Other suggestions were the decentralisation of the country’s tax system, simplifying the tax regime, enforcement of Value Added Tax (VAT) laws and roping the informal sector into the tax net to shore up domestic revenue mobilisation.
The forum, which was held on the theme: “Breathing new lease of life into the economy — fixing the revenue and expenditure conundrum”, brought together economists, bankers, tax experts, and business executives, including a former Finance Minister, Seth Tekper, former Chief Executive Officer (CEO) of the Ghana National Petroleum Corporation (GNPC), Alex Mould, and the Managing Director of Stanbic Bank, Alhassan Andani.

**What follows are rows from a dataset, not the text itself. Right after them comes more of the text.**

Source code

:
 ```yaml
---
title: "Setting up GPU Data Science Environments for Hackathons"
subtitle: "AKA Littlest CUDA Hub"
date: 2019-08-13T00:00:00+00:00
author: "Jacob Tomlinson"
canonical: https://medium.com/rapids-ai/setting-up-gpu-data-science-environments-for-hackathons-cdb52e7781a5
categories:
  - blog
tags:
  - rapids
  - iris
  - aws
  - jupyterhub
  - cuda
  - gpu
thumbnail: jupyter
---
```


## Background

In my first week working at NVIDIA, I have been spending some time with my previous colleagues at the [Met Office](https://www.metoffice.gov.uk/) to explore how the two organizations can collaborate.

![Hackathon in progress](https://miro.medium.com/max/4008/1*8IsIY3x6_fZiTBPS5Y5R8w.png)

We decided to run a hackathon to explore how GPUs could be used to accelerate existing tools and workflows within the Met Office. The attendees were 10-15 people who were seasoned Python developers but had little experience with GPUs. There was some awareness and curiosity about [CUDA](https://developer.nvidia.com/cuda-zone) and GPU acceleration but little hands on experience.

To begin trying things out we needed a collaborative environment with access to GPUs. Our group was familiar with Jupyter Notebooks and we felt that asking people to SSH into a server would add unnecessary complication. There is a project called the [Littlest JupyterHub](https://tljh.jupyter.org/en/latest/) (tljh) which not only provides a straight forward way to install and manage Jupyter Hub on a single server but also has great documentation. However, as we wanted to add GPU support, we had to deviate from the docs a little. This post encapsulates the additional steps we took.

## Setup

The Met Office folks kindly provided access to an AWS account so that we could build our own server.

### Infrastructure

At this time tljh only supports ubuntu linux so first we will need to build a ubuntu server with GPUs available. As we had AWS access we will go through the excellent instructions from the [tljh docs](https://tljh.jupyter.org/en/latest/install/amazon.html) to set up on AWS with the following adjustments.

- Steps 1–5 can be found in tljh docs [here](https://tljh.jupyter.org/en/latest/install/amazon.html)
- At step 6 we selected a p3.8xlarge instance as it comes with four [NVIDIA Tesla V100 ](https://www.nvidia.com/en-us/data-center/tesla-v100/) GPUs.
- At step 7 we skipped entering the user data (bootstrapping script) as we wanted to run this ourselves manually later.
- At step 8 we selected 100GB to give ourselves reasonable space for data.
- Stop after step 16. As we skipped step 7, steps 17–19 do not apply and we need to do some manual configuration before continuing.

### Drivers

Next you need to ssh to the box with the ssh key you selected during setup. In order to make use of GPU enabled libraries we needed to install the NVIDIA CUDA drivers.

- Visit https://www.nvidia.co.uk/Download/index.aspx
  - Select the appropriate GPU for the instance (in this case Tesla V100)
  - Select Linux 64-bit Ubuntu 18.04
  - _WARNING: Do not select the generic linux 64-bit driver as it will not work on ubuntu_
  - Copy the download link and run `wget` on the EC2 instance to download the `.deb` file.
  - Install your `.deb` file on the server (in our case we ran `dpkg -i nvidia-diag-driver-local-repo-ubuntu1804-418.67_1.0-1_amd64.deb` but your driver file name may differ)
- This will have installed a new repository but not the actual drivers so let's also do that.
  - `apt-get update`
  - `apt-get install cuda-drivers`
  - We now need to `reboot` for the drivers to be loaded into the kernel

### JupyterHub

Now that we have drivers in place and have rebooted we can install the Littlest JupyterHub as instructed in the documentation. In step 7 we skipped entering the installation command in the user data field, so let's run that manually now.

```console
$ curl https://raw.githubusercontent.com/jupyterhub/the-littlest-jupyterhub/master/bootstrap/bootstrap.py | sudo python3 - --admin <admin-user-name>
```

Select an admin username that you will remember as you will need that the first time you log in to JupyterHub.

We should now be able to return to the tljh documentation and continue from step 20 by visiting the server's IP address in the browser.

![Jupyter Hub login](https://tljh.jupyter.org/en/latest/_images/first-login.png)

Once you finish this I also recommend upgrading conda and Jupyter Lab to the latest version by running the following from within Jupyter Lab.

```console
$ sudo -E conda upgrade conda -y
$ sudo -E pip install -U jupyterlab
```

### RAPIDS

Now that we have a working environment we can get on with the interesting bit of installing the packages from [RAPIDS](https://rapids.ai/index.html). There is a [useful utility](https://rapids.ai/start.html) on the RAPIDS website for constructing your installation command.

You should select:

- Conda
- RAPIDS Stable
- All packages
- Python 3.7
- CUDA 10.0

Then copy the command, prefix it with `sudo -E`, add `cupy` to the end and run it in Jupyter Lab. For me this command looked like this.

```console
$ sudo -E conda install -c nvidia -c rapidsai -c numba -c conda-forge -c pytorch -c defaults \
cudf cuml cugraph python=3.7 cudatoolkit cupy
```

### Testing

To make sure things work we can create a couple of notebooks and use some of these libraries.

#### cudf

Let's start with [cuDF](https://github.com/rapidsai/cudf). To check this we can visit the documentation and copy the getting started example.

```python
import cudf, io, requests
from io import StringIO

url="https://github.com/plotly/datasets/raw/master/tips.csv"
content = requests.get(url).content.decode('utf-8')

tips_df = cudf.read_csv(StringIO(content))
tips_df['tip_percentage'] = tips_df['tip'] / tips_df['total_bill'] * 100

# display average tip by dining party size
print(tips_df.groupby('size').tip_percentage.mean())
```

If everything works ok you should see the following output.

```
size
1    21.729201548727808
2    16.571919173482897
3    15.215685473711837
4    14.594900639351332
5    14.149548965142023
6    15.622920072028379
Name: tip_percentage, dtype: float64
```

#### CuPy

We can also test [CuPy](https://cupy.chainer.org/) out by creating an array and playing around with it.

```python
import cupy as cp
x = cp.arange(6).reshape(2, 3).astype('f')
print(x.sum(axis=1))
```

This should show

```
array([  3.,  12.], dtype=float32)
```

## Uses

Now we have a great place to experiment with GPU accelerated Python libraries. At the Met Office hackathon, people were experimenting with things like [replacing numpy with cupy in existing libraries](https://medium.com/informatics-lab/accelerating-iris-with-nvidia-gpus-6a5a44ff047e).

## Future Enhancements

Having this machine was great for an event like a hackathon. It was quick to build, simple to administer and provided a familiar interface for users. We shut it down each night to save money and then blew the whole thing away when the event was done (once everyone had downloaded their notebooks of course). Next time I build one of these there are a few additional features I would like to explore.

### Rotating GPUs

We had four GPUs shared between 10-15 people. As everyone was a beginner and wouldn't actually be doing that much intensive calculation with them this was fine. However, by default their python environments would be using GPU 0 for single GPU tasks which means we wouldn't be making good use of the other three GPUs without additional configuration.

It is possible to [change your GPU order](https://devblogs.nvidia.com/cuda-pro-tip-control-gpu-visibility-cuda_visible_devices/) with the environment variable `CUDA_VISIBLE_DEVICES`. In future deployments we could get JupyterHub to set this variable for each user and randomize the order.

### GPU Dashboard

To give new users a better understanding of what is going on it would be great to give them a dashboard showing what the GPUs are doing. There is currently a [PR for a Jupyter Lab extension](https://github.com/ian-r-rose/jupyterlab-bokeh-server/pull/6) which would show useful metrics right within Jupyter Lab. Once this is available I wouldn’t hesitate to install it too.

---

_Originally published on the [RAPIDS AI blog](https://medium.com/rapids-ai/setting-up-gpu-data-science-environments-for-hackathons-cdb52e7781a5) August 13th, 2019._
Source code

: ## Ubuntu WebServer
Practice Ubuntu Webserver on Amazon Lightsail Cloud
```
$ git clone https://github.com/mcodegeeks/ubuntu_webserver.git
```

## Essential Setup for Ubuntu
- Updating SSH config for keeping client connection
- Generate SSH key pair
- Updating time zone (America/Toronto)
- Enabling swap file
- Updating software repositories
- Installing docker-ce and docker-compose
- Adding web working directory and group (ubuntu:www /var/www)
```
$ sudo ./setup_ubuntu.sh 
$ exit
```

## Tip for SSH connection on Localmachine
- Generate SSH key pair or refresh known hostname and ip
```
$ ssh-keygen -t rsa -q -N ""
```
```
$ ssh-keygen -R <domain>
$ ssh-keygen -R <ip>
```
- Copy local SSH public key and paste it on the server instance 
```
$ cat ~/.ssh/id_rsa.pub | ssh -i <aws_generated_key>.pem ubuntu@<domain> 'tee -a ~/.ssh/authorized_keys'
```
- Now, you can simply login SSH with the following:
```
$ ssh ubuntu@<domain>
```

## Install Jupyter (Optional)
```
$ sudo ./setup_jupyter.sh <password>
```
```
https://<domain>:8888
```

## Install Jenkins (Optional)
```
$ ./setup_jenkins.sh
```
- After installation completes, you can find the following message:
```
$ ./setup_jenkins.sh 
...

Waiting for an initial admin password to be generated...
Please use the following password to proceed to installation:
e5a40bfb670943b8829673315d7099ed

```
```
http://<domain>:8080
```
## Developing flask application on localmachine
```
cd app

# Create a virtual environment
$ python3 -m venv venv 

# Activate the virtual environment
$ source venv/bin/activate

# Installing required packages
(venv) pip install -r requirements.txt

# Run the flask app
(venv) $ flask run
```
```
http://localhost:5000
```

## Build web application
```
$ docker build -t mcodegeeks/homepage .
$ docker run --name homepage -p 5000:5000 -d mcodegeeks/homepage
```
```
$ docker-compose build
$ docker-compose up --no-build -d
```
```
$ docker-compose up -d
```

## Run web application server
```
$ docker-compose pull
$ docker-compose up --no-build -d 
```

To help digest the topic and elicit the right responses to shape public policy, a three-member panel made various presentations that set the tone for deliberations at the forum.
They were a partner at PricewaterhouseCoopers (PwC), Abeku Gyan-Quansah; the Vice-President of Imani Africa, Kofi Bentil, and the Resident Representative of the IMF, Dr Albert Touna-Mama.
Simplify tax system
Mr Gyan-Quansah, who set the ball rolling for the deliberations, said Ghana’s tax system was unduly complicated and needed to be simplified to encourage compliance.
He explained that a section of the public was not tax compliant because of the complicated nature of calculating tax under the current system.
“Why do you want to have a tax system that unduly complicates matters for you and then people use it as an excuse not to pay?” he asked.
He said there was nothing innovative about raising tax revenue if policies and laws were not implemented.
Beyond that, he said, the government must effectively utilise the resources generated from taxes to help encourage the citizenry to be committed to their tax obligations.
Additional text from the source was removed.